Die Anzahl der Erwerbstätigen in den einzelnen Teilmärkten der Umweltwirtschaft für Ostwestfalen-Lippe
Die Umsätze der einzelnen Teilmärkte der Umweltwirtschaft in Ostwestfalen-Lippe
Legende zur Grafik aus dem Umweltwirtschaftsbericht
Bildlegende zur Beschreibung des Lokalisierungsquotienten

Der Teilmarkt Nachhaltige Holz- und Forstwirtschaft ist in der Region mit über 6.300 Erwerbstätigen (2016) und einem Lokalisationsquotienten von 2,3 stark ausgeprägt. Herausragende Kompetenzen liegen insbesondere im Marktsegment Holzbearbeitung und Holzwerkstoffe. Mit einer bedeutenden Möbelindustrie ist in Ostwestfalen-Lippe zugleich ein wichtiger Abnehmerzweig ansässig. Innovationsansätze konzentrieren sich u. a. auf die Themen moderner Holzbau und innovative Holzprodukte.

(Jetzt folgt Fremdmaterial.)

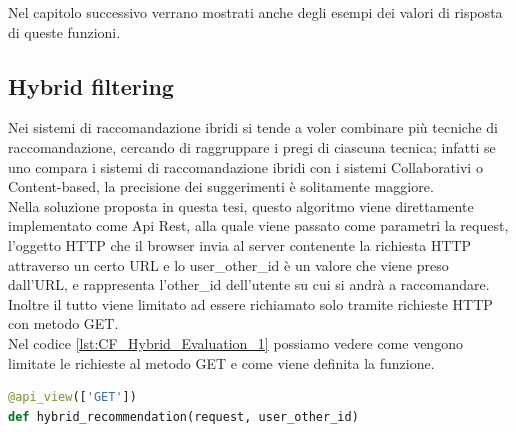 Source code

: 
Nel capitolo successivo verrano mostrati anche degli esempi dei valori di risposta di queste funzioni.

\subsection{Hybrid filtering} 
Nei sistemi di raccomandazione ibridi si tende a voler combinare più tecniche di raccomandazione, cercando di raggruppare i 
pregi di ciascuna tecnica; infatti se uno compara i sistemi di raccomandazione ibridi con i sistemi Collaborativi o 
Content-based, la precisione dei suggerimenti è solitamente maggiore.\\

Nella soluzione proposta in questa tesi, questo algoritmo viene direttamente implementato come Api Rest, alla quale viene 
passato come parametri la request, l'oggetto HTTP che il browser invia al server contenente la richiesta HTTP attraverso
un certo URL e lo user\_other\_id è un valore che viene preso dall'URL, e rappresenta l'other\_id dell'utente su cui si andrà
a raccomandare. Inoltre il tutto viene limitato ad essere richiamato solo tramite richieste HTTP con metodo GET.\\ 
Nel codice \ref{lst:CF_Hybrid_Evaluation_1} possiamo vedere come vengono limitate le richieste al metodo GET e come 
viene definita la funzione.

\begin{lstlisting}[language=Python, label=lst:CF_Hybrid_Evaluation_1, caption={\ }]
@api_view(['GET'])
def hybrid_recommendation(request, user_other_id)
\end{lstlisting}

Eine weitere Kernkompetenz der Region liegt im Teilmarkt Umweltfreundliche Landwirtschaft mit insgesamt 1.300 Erwerbstätigen (2016) und einem Umsatz von 354 Mio. Euro (2015). Ostwestfalen-Lippe ist hier insbesondere im Marktsegment Umweltfreundliche Technologien für die Landwirtschaft vertreten und setzt mit innovativen technologischen Entwicklungen im Bereich des Precision Farming und der Stallbautechnik neue Maßstäbe für die landwirtschaftliche Produktion.

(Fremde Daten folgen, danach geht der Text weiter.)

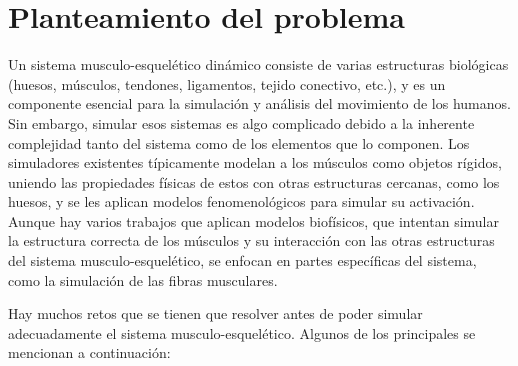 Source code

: 
\chapter{Planteamiento del problema} %
\label{PlanteamientoProblema} %


Un sistema musculo-esquelético dinámico consiste de varias estructuras biológicas (huesos, músculos, tendones, ligamentos, tejido conectivo, etc.), y es un componente esencial para la simulación y análisis del movimiento de los humanos. Sin embargo, simular esos sistemas es algo complicado debido a la inherente complejidad tanto del sistema como de los elementos que lo componen. Los simuladores existentes típicamente modelan a los músculos como objetos rígidos, uniendo las propiedades físicas de estos con otras estructuras cercanas, como los huesos, y se les aplican modelos fenomenológicos para simular su activación. Aunque hay varios trabajos que aplican modelos biofísicos, que intentan simular la estructura correcta de los músculos y su interacción con las otras estructuras del sistema musculo-esquelético, se enfocan en partes específicas del sistema, como la simulación de las fibras musculares.

Hay muchos retos que se tienen que resolver antes de poder simular adecuadamente el sistema musculo-esquelético. Algunos de los principales se mencionan a continuación:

Das regionale Standortforum im Rahmen der Umweltwirtschaftsstrategie hat als zentrale Handlungsfelder die Themen internationale Märkte, Forschung, Innovationen und Start-ups sowie Fachkräfte benannt. Mit Hilfe der ausgeprägten interdisziplinären Netzwerkstrukturen (OWL Innovationsnetzwerke) wird die Umsetzung und Förderung von Pilotprojekten als wesentlicher Antriebsfaktor für Innovationen gesehen. Hier hat die Region mit wichtigen Unternehmen zusammen mit dem VDI eine Initiative zur zirkulären Wertschöpfung gestartet. Auch mit Blick auf internationale Märkte wird die Bereitstellung von Informationen über potenzielle Exportmärkte gewünscht. Zur Sicherung von Fachkräften wurde mit Blick auf die Hochschul- und Forschungslandschaft gefordert, die Studiengänge generell offener und interdisziplinärer aufzubauen, Praxissemester zu integrieren und die Chancen von Zuwanderung und Integration zu nutzen. Start-ups sollen noch bessere Unterstützung erhalten. Die Umweltwirtschaft kann als sinnstiftender Branchenkontext dazu beitragen, ein positives Bild der Unternehmen, der Berufe und Herausforderungen zu beschreiben, um Fachkräfte, Start-ups, Studierende und Auszubildende zu gewinnen. Daher gilt es, das Profil der Umweltwirtschaft weiter zu stärken, z. B. in Form einer regionalen oder landesweiten Kampagne.